The Wicker Man: Unfamiliar folk

The Wicker Man

All traditions are invented, post facto confabulations and imagined communities. None more so than the British folk song tradition. Seen in this light, the soundtrack composed by American playwright and songwriter Paul Giovanni for The Wicker Man might be seen less as the inauthentic oddity it has often been regarded as, and more as the very ideal type of the genre. An unholy Creole of original compositions, nursery rhymes and assorted fragments from the traditional music of England, Wales, Scotland and even Bulgaria, as an attempt to realistically recreate the indigenous sound of a long isolated Hebridean island, Giovanni’s score must be regarded as a laughable failure. However, as an unheimlich phantasmagoria aimed at transporting its audience into the strange yet hauntingly familiar other places of the unconscious, it is little short of a masterpiece.

The songs were, for the most part, written on guitar by Giovanni, and then arranged and scored by associate musical director Gary Carpenter with additional input from the assembled musicians. Carpenter, who was then a recent graduate from the Royal College of Music, was auditioned for the post by Giovanni, as were Peter Brewis (who played recorders, Jew’s harp, harmonica and bass guitar) and Michael Cole (concertina, harmonica and bassoon). The rest of the band was recruited by Carpenter, largely from his own short-lived folk-rock combo, Hocket. Assuming the name Magnet (after discovering their first choice, Lodestone, was already taken), the band developed and recorded most of the music prior to the film shoot and appeared as performers in several key sequences of the film.
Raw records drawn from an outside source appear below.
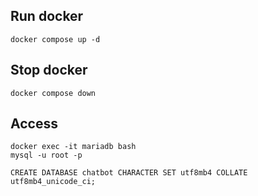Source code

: 
## Run docker
    docker compose up -d

## Stop docker
    docker compose down

## Access
    docker exec -it mariadb bash
    mysql -u root -p

    CREATE DATABASE chatbot CHARACTER SET utf8mb4 COLLATE utf8mb4_unicode_ci;
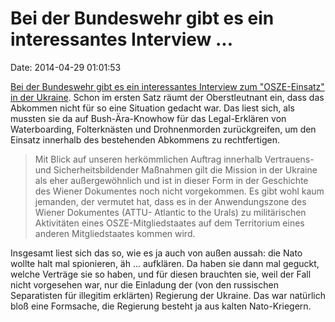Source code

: Bei der Bundeswehr gibt es ein interessantes Interview \...
===========================================================

Date: 2014-04-29 01:01:53

[Bei der Bundeswehr gibt es ein interessantes Interview zum
\"OSZE-Einsatz\" in der
Ukraine](http://www.streitkraeftebasis.de/portal/a/streitkraeftebasis/!ut/p/c4/NYvBCsIwEAX_aDeRoNSboQfFmxdtL5KmoS6mSdjGCOLH2xx8A3MZHva4EkyhyWSKwXi8YWdpP7xheQ73RB9YHBeyYNg-qMBGSAUmMXm81u_owMbgcnV2IdPqiU2ODCly9rW8mNcCNGInZKuFEv_Jb3Ps9Vntmm170hdM83z4AdYtEkg!/).
Schon im ersten Satz räumt der Oberstleutnant ein, dass das Abkommen
nicht für so eine Situation gedacht war. Das liest sich, als mussten sie
da auf Bush-Ära-Knowhow für das Legal-Erklären von Waterboarding,
Folterknästen und Drohnenmorden zurückgreifen, um den Einsatz innerhalb
des bestehenden Abkommens zu rechtfertigen.

> Mit Blick auf unseren herkömmlichen Auftrag innerhalb Vertrauens- und
> Sicherheitsbildender Maßnahmen gilt die Mission in der Ukraine als
> eher außergewöhnlich und ist in dieser Form in der Geschichte des
> Wiener Dokumentes noch nicht vorgekommen. Es gibt wohl kaum jemanden,
> der vermutet hat, dass es in der Anwendungszone des Wiener Dokumentes
> (ATTU- Atlantic to the Urals) zu militärischen Aktivitäten eines
> OSZE-Mitgliedstaates auf dem Territorium eines anderen Mitgliedstaates
> kommen wird.

Insgesamt liest sich das so, wie es ja auch von außen aussah: die Nato
wollte halt mal spionieren, äh \... aufklären. Da haben sie dann mal
geguckt, welche Verträge sie so haben, und für diesen brauchten sie,
weil der Fall nicht vorgesehen war, nur die Einladung der (von den
russischen Separatisten für illegitim erklärten) Regierung der Ukraine.
Das war natürlich bloß eine Formsache, die Regierung besteht ja aus
kalten Nato-Kriegern.
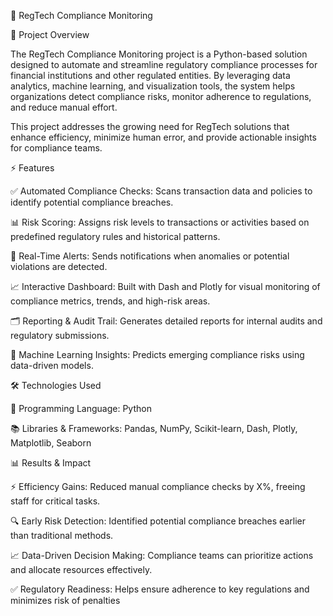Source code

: 🚨 RegTech Compliance Monitoring



📝 Project Overview

The RegTech Compliance Monitoring project is a Python-based solution designed to automate and streamline regulatory compliance processes for financial institutions and other regulated entities. By leveraging data analytics, machine learning, and visualization tools, the system helps organizations detect compliance risks, monitor adherence to regulations, and reduce manual effort.

This project addresses the growing need for RegTech solutions that enhance efficiency, minimize human error, and provide actionable insights for compliance teams.

⚡ Features

✅ Automated Compliance Checks: Scans transaction data and policies to identify potential compliance breaches.

📊 Risk Scoring: Assigns risk levels to transactions or activities based on predefined regulatory rules and historical patterns.

🚨 Real-Time Alerts: Sends notifications when anomalies or potential violations are detected.

📈 Interactive Dashboard: Built with Dash and Plotly for visual monitoring of compliance metrics, trends, and high-risk areas.

🗂️ Reporting & Audit Trail: Generates detailed reports for internal audits and regulatory submissions.

🤖 Machine Learning Insights: Predicts emerging compliance risks using data-driven models.

🛠️ Technologies Used

🐍 Programming Language: Python

📚 Libraries & Frameworks: Pandas, NumPy, Scikit-learn, Dash, Plotly, Matplotlib, Seaborn


📊 Results & Impact

⚡ Efficiency Gains: Reduced manual compliance checks by X%, freeing staff for critical tasks.

🔍 Early Risk Detection: Identified potential compliance breaches earlier than traditional methods.

📈 Data-Driven Decision Making: Compliance teams can prioritize actions and allocate resources effectively.

✅ Regulatory Readiness: Helps ensure adherence to key regulations and minimizes risk of penalties
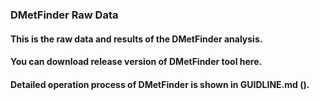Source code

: ### DMetFinder Raw Data

#### This is the raw data and results of the DMetFinder analysis.

#### You can download release version of DMetFinder tool here.

#### Detailed operation process of DMetFinder is shown in GUIDLINE.md ().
Fans of The Wicker Man are wont to insist that it is not a horror film – in much the same way Kurt Vonnegut fans will sometimes try and dissociate their idol from the science fiction genre, in order not to besmirch such an auteur with such a pulp genre. Considering the importance of music to The Wicker Man, the intimacy with which the songs are integrated into the narrative, and the embedding of performers within the frame, one wonders if those fans would be any more comfortable thinking of it as a musical.